Assigned task:
Copy out every line of the data where the word "that" is found.

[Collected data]
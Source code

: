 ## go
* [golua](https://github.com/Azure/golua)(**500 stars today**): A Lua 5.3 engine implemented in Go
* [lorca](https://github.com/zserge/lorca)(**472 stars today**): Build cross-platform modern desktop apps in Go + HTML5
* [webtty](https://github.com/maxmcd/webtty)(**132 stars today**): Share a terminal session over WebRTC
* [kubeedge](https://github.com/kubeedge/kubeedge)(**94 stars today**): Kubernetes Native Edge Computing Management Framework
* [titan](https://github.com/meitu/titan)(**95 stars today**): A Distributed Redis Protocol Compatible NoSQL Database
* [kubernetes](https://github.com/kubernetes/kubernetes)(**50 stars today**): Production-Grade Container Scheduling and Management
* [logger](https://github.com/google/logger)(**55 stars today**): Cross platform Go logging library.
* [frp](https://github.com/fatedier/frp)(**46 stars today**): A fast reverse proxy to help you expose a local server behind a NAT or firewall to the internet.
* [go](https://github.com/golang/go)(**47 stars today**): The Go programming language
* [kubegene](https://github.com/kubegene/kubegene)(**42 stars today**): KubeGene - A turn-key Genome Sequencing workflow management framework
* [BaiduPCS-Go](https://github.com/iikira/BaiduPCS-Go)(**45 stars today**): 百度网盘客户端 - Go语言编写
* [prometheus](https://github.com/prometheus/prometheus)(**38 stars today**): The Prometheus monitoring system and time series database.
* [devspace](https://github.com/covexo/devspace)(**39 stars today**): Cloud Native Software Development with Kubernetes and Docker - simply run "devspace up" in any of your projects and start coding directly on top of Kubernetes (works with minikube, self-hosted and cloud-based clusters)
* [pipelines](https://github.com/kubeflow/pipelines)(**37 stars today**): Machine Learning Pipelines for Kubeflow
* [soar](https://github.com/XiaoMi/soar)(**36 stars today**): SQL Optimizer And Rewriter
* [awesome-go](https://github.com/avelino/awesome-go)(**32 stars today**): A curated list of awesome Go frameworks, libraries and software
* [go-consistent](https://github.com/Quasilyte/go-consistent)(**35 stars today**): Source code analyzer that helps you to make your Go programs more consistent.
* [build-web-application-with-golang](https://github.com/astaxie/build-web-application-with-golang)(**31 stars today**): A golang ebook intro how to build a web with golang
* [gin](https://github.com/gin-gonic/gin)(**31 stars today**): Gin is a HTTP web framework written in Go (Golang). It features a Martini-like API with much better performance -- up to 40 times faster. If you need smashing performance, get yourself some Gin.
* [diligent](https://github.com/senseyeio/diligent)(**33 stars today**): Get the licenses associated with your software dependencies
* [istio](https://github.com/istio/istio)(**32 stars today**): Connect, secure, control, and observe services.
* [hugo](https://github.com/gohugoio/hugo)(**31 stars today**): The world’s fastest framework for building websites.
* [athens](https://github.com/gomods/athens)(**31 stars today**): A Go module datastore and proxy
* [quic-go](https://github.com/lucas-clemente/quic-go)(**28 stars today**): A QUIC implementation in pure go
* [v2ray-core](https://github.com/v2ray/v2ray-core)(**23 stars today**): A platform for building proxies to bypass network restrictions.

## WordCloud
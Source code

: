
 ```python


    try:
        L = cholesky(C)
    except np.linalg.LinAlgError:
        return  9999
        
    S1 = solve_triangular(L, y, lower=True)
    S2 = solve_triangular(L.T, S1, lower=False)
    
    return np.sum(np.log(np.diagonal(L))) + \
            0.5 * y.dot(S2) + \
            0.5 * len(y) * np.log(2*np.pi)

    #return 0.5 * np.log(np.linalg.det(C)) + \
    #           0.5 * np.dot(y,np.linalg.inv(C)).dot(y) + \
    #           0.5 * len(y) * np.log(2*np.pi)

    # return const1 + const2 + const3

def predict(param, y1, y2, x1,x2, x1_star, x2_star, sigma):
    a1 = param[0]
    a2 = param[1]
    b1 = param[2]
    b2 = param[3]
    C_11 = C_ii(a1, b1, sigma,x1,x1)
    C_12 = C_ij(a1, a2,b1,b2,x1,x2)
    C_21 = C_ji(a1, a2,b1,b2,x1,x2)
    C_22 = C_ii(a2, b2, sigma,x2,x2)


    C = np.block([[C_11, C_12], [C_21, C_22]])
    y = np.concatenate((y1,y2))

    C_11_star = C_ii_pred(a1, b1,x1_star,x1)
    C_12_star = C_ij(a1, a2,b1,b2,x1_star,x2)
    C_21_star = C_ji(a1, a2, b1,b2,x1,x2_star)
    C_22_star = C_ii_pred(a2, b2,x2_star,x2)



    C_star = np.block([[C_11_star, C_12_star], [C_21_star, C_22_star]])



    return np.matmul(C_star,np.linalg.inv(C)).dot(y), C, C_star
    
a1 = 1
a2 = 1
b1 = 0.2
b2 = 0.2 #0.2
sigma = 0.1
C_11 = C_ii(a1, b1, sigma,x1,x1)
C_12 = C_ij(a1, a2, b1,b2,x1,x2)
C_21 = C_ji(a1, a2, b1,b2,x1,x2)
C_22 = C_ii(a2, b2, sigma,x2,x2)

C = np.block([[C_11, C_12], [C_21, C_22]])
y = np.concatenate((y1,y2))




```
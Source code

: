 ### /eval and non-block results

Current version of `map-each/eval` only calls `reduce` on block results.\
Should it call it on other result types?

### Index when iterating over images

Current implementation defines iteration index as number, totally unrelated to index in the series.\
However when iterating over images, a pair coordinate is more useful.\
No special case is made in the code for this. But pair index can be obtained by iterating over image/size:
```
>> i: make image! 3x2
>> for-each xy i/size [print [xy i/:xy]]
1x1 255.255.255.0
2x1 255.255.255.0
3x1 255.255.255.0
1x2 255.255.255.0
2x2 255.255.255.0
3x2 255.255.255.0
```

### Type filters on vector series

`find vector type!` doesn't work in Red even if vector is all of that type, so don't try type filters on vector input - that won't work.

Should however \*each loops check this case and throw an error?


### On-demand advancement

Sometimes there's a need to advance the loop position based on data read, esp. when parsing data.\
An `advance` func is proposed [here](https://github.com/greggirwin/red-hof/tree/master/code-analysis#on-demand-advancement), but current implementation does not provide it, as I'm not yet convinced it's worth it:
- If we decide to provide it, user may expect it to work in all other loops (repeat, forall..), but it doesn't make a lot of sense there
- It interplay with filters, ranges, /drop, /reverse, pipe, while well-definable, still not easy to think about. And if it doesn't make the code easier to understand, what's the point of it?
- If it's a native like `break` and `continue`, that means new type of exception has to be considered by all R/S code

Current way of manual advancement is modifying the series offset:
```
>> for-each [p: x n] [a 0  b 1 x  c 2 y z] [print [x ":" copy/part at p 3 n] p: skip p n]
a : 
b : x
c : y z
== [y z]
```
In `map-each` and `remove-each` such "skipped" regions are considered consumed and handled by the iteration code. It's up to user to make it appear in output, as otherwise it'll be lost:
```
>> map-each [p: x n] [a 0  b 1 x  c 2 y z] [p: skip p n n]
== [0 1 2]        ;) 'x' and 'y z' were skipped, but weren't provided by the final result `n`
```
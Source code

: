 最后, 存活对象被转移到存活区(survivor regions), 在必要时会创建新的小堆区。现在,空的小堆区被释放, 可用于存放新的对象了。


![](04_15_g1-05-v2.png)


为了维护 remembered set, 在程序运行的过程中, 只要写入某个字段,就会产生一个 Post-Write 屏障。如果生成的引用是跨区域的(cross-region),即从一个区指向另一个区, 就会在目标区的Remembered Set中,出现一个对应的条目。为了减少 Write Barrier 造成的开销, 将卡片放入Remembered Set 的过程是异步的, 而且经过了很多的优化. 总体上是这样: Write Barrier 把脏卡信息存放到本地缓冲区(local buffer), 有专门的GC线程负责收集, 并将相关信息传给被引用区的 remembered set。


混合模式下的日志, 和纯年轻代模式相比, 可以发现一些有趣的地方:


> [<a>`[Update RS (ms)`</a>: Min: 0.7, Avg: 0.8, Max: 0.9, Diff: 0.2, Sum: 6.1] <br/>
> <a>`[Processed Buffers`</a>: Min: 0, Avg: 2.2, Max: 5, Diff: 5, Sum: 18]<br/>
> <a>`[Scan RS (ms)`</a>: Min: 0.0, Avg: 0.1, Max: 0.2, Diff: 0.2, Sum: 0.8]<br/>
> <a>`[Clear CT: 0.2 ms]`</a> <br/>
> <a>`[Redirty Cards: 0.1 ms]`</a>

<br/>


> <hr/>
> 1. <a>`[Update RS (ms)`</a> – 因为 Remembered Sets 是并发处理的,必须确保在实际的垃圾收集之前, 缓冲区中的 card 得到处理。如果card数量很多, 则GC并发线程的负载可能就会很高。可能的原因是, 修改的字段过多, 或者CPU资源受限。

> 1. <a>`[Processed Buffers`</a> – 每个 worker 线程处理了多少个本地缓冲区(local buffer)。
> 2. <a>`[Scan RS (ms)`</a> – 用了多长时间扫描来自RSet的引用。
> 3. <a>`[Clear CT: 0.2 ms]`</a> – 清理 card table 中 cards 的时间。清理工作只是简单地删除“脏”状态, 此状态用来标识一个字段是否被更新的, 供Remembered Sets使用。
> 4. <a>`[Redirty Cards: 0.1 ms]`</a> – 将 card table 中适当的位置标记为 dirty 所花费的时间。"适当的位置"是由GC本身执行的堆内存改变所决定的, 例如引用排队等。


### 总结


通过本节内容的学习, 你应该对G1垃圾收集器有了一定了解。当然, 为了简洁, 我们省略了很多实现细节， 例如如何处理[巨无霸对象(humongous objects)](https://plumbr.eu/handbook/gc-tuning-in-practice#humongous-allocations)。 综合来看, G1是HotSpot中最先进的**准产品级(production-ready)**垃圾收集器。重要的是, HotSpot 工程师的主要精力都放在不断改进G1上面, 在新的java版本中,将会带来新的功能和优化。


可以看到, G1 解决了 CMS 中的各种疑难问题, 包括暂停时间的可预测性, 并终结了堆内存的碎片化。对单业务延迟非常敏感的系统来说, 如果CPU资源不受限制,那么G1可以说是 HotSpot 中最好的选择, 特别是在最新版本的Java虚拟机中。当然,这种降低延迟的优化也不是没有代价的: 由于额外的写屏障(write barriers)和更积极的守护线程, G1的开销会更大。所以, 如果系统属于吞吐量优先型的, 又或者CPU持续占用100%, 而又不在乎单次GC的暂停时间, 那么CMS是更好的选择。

Task output:
* [go-consistent](https://github.com/Quasilyte/go-consistent)(**35 stars today**): Source code analyzer that helps you to make your Go programs more consistent.
`find vector type!` doesn't work in Red even if vector is all of that type, so don't try type filters on vector input - that won't work.
- If it's a native like `break` and `continue`, that means new type of exception has to be considered by all R/S code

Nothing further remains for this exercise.